- **ACTION ITEM**: Scan the records for the string "donde"; copy each line where it occurs.

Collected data
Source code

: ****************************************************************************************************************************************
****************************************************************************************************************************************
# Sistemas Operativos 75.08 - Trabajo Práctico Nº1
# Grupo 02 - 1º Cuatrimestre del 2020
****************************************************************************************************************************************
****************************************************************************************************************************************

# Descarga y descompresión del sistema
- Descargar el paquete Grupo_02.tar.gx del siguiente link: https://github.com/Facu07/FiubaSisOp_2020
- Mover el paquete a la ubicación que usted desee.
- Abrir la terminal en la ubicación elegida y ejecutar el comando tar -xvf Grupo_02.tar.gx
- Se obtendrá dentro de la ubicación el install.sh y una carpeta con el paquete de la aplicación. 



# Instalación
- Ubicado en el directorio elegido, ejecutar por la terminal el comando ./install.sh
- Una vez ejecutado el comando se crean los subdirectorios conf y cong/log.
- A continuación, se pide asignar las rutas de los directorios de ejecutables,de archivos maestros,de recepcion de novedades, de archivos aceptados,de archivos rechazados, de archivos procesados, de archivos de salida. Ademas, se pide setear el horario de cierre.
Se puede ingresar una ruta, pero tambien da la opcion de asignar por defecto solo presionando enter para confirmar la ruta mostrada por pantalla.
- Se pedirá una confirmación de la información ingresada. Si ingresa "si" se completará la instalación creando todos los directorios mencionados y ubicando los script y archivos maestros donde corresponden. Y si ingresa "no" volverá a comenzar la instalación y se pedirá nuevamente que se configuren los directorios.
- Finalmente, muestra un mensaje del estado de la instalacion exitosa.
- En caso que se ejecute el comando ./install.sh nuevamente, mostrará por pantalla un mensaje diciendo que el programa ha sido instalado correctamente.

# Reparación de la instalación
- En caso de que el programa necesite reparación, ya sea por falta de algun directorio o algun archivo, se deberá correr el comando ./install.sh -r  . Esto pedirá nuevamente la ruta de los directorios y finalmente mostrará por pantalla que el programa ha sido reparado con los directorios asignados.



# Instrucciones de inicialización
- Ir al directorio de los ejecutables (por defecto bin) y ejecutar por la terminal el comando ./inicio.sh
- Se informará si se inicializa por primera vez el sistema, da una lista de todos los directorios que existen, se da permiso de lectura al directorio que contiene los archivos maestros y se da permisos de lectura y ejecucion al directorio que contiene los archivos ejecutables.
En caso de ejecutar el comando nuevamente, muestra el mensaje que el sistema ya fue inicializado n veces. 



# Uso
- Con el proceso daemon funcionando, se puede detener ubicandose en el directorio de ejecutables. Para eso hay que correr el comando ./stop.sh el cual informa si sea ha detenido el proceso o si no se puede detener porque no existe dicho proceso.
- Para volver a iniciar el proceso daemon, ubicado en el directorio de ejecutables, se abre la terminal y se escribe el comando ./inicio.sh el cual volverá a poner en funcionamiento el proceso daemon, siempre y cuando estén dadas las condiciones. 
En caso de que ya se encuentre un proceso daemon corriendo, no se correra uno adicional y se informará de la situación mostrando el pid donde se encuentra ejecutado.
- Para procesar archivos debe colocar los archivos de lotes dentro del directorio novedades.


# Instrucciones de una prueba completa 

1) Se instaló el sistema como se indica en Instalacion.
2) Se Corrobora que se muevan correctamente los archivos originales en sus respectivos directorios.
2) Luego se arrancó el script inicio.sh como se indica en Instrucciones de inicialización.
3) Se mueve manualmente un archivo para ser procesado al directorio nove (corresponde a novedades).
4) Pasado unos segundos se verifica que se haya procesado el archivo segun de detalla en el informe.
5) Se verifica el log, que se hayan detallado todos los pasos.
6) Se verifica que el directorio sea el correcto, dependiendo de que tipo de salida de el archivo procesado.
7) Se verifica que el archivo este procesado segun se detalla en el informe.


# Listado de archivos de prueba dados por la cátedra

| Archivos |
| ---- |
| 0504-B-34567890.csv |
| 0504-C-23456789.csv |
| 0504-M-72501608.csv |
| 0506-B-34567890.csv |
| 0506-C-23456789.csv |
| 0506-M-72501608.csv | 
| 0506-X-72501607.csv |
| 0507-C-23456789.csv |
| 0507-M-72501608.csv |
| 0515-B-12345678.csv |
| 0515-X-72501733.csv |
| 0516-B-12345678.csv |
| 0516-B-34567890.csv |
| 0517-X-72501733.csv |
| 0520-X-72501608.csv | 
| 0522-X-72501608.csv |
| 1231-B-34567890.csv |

- **TASK RESPONSE**:
- Se pedirá una confirmación de la información ingresada. Si ingresa "si" se completará la instalación creando todos los directorios mencionados y ubicando los script y archivos maestros donde corresponden. Y si ingresa "no" volverá a comenzar la instalación y se pedirá nuevamente que se configuren los directorios.
En caso de que ya se encuentre un proceso daemon corriendo, no se correra uno adicional y se informará de la situación mostrando el pid donde se encuentra ejecutado.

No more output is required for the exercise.